Vaksinasi Bangkalan Berjalan Lambat

Vaksinasi Bangkalan Berjalan Lambat

DINAS Kesehatan Jawa Timur mengejar vaksinasi di Kabupaten Bangkalan. Sebanyak 15 mobil vaksin diluncurkan sejak 7 Oktober dan hanya bisa menambah sekitar 6 persen. Dari 24,42 persen dan hingga terakhir (15/10) menjadi 30,16 persen.

Peningkatan itu masih rendah karena Kepala Dinkes Jatim Erwin Astha Triyono menargetkan dua minggu bisa mencapai 50 persen. Padahal, jumlah dosis vaksin awal yang dipasok cukup banyak. Yakni, 15–20 ribu dosis.

Ternyata, masalahnya bukan soal jumlah stok vaksin. Namun, karena berita hoaks tentang vaksin yang telah menyebar. ”Kita sudah observasi ke Bangkalan dan Sampang. Faktor lain memang banyak yang suka menunda,” kata Wakil Gubernur Jatim Emil Elestianto Dardak.
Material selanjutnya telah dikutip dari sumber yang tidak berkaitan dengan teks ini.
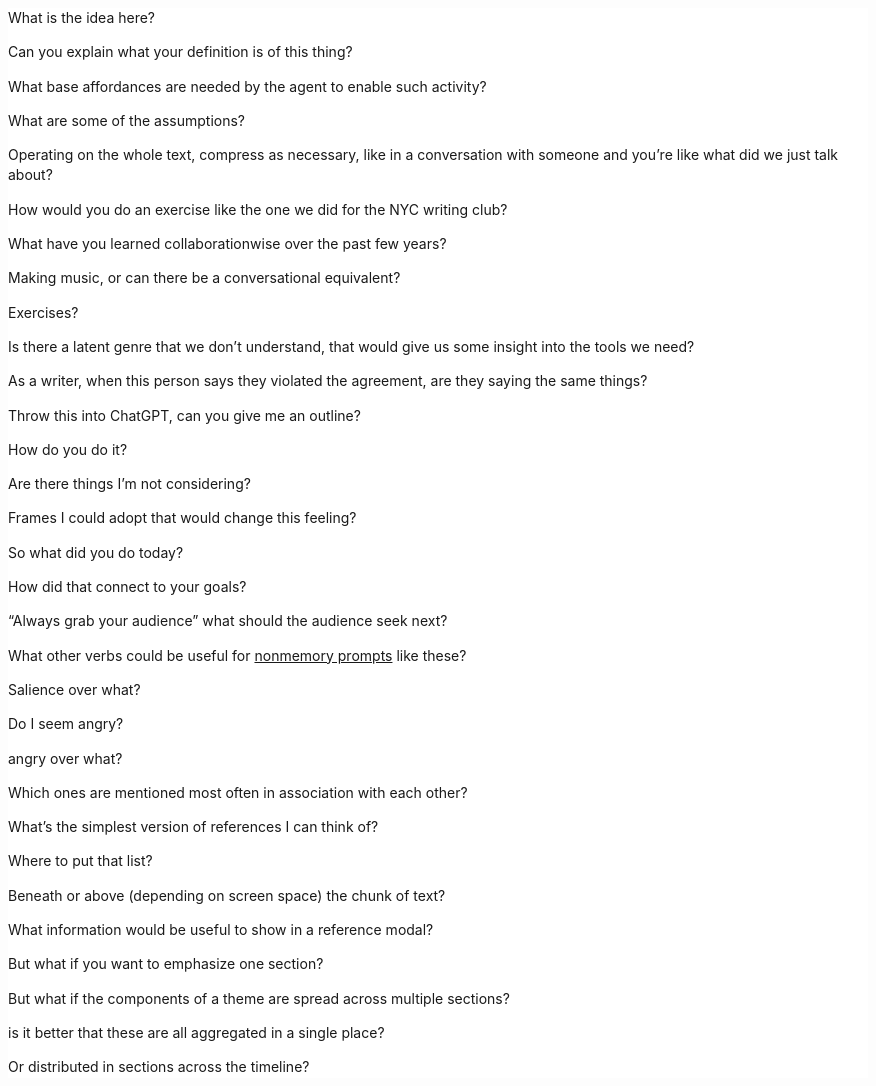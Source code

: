 What is the idea here?

Can you explain what your definition is of this thing?

What base affordances are needed by the agent to enable such activity?

What are some of the assumptions?

Operating on the whole text, compress as necessary, like in a conversation with someone and you’re like what did we just talk about?

How would you do an exercise like the one we did for the NYC writing club?

What have you learned collaborationwise over the past few years?

Making music, or can there be a conversational equivalent?

Exercises?

Is there a latent genre that we don’t understand, that would give us some insight into the tools we need?

As a writer, when this person says they violated the agreement, are they saying the same things?

Throw this into ChatGPT, can you give me an outline?

How do you do it?

Are there things I’m not considering?

Frames I could adopt that would change this feeling?

So what did you do today?

How did that connect to your goals?

“Always grab your audience” what should the audience seek next?

What other verbs could be useful for [nonmemory prompts](https://notes.andymatuschak.org/Unusual_applications_of_spaced_repetition_memory_systems) like these?

Salience over what?

Do I seem angry?

angry over what?

Which ones are mentioned most often in association with each other?

What’s the simplest version of references I can think of?

Where to put that list?

Beneath or above (depending on screen space) the chunk of text?

What information would be useful to show in a reference modal?

But what if you want to emphasize one section?

But what if the components of a theme are spread across multiple sections?

is it better that these are all aggregated in a single place?

Or distributed in sections across the timeline?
Ada satu kasus yang ia temui di sentra vaksin di salah satu pasar. Seorang kakek yang hanya mau divaksin jika ada keperluan mendesak. Misalnya, untuk mengurus persyaratan umrah.

Emil menyatakan, vaksinasi wilayah Bangkalan sementara akan dikhususkan bagi yang mau. Menurutnya, itu bisa efektif untuk meningkatkan capaian. Dari satu orang yang mau disuntik akan memengaruhi minat orang-orang sekitarnya.

”Kalau kita meyakinkan orang-orang yang gak mau itu kelamaan. Jadi, kita dahulukan yang mau saja. Yang lain nanti akan pasti melihat. Karena vaksin itu kan tidak dipaksa,” ujarnya.

Selain itu, ada yang enggan divaksin dengan alasan lain. Misalnya, tidak mengenal jarum suntik sejak kecil. Jadi, urusannya bukan soal berita hoaks tentang vaksin saja.

Hingga kini, wilayah aglomerasi Surabaya Raya masih berada di level 3. Masih terhambat capaian vaksinasi Bangkalan yang belum 50 persen. Sebaliknya, capaian wilayah lain yang masuk aglomerasi sudah di atas 50 persen. Di antaranya, Gresik, Mojokerto, Surabaya, Sidoarjo, dan Lamongan.

Sejauh ini, berbagai strategi untuk meningkatkan minat masyarakat sudah dilakukan. Misalnya, melibatkan para tokoh agama dan tokoh masyarakat. Pada Juli lalu, saat terjadi ledakan kasus di Bangkalan, para tokoh agama diundang ke pendopo bupati. Diarahkan agar mengajak masyarakat untuk mau divaksin.

Wali Kota Eri Cahyadi (kiri) bersama Bupati Bangkalan Abdul Latif Amin Imron saat membahas perkembangan kasus Covid-19

di Jembatan Suramadu Juni lalu. (Foto: Eko Suswantoro)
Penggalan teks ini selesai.